Reviewed by Harvey S. Karten
Fox Searchlight Pictures/ Miramax
Grade: B+
Directed by: Zach Braff
Written by: Zach Braff
Cast: Azach Braff, Ian Holm, Natalie Portman, Peter Sarsgaard, Jean Smart, Jim Parsons, Ron Liebman
Screened at: Fox, NYC, 7/21/04

    Some say you can't go home again, but 28-year-old Zach Braff disagrees. Braff, the writer-director and principal actor in this Sundance favorite performs in the role of a 26-year-old fellow who return to his birthplace in New Jersey after a nine-year stay in L.A., where he works in a Vietnamese restaurant most of the time and occasionally gets some gigs on TV. "Garden State" packs an awful lot of information into one zany weekend in a story which, broadly outlined, informs us that Andrew Largeman (Zach Braff) has been on the outs with his psychiatrist dad, Gideon Largeman (Ian Holm) during the entire time that Zach is away. In a few precious days of fun, solemnity and most of all love, he realizes that life back east just may be so good that all the jokes that New Yorkers love to tell about New Jersey simply have no relevance.

    On second thought the Jersey gags do have some truth, given the ensemble of characters that call the garden state their home, people who are known by Zach and some whom he meets–but
all contribute to the fellow's realization that life is a strange and wonderful abyss, so we may as well stay away from the rim and learn from its sad moments and zany times as well.

    And what a cast of characters!

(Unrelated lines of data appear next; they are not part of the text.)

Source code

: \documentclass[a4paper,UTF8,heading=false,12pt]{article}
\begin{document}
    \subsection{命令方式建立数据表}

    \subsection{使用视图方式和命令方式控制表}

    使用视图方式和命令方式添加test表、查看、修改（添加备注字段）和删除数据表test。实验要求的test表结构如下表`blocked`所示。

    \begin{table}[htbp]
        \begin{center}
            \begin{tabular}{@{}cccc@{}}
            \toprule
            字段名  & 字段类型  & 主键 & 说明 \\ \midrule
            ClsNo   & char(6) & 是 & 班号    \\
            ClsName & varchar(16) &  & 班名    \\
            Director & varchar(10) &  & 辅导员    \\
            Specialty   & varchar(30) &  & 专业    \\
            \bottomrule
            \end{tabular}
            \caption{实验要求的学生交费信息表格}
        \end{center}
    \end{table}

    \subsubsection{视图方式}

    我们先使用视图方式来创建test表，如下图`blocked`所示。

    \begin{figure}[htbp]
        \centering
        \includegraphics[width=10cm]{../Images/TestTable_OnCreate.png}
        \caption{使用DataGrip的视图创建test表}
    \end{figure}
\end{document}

No sooner does he arrive for his mother's funeral than he runs into a funky group of oddballs, particularly his best friend from way back, Mark (Peter Sarsgaard), who has not become a brain surgeon or rocket scientist but a stoner employed in a dead-end job (so to speak): a grave digger, who happens to toss the dirt over Zach's mother. Others include Mark's hip and equally stoned mom, Carol (Jean Smart) who despite her predilection for the weed loves to nag her son to make something of himself.

    Zach's somewhat late coming-of-age, call it a revitalization, involves his metamorphosis from a zonked-out, emotionally numb young man strung out on lithium and an entire medicine cabinet of anti-depressant drugs prescribed by his well-meaning but tragically wrong-headed psychiatrist father. His dad has never stopped blaming his boy for Zach's involvement in an accident that caused the boy's mother to become paralyzed from the waist down. He emerges from the apathy brought out by the medication when he meets the quirky Samantha (Natalie Portman), a pixie-ish woman in her early twenties who claims right off that she often lies and who, despite her high energy and good-sport nature is a girl who is troubled in her own way. Neuroses attract.

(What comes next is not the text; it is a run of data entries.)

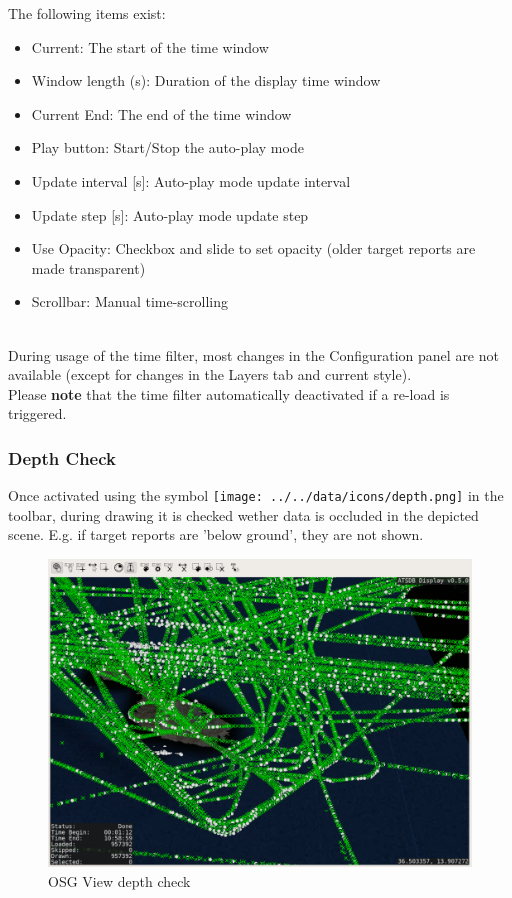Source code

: The following items exist:

\begin{itemize}
 \item Current: The start of the time window
 \item Window length (s): Duration of the display time window
 \item Current End: The end of the time window
 \item Play button: Start/Stop the auto-play mode
 \item Update interval [s]: Auto-play mode update interval
 \item Update step [s]: Auto-play mode update step
 \item Use Opacity: Checkbox and slide to set opacity (older target reports are made transparent)
 \item Scrollbar: Manual time-scrolling
\end{itemize}
\ \\

During usage of the time filter, most changes in the Configuration panel are not available (except for changes in the Layers tab and current style). \\

Please \textbf{note} that the time filter automatically deactivated if a re-load is triggered.

\subsubsection{Depth Check}

Once activated using the symbol \texttt{[image: ../../data/icons/depth.png]} in the toolbar, during drawing it is checked wether data is occluded in the depicted scene. E.g. if target reports are 'below ground', they are not shown.

\begin{figure}[H]
    \hspace*{-2cm}
    \includegraphics[width=18cm,frame]{figures/osgview_depth_check.png}
  \caption{OSG View depth check}
\end{figure}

    While "Garden State" is above all a romantic comedy that is thankfully not in the vein of the insipid love stories that pass for reality in Hollywood, Braff populates his indie-budget story, shot in just 25 days during a break in his career with NBC's sitcom "Scrubs," with a flurry of vignettes that are sometimes off-the-wall funny and, when not, are distinctly amusing. His visit to a neurologist, Dr. Cohen (Ron Leibman), is a gem in itself, with Leibman acting to type as a hail-fellow doc whose way of creating rapport is to crack a joke, then move from his desk to sit beside his patient–who had been complaining of headaches, and who can blame him with all the junk he's swallowing per his father's advice? Shortly thereafter, Mark introduces him during a pouring rain to a man and woman and their baby–all of whom live in an biblical-style ark overlooking a chasm of natural beauty, a kind of Grand Canyon, over which develops have talked of destroying to make way for a mall.

Not a scene is wasted, from an opener showing this emotionally numb Largeman as a waiter in an L.A. restaurant who seems to be in his own world, insisting to a customer that his establishment does not have bread because "it's Vietnamese." This is an assured work filled with oddball humor, a slice of life that sometimes lags during the writer-director's scenes with Natalie Portman (who can become annoying with her too-obvious quirkiness) but which on the whole show what can be done with a small budget and a limited number of days, making multiple takes of scenes out of the question.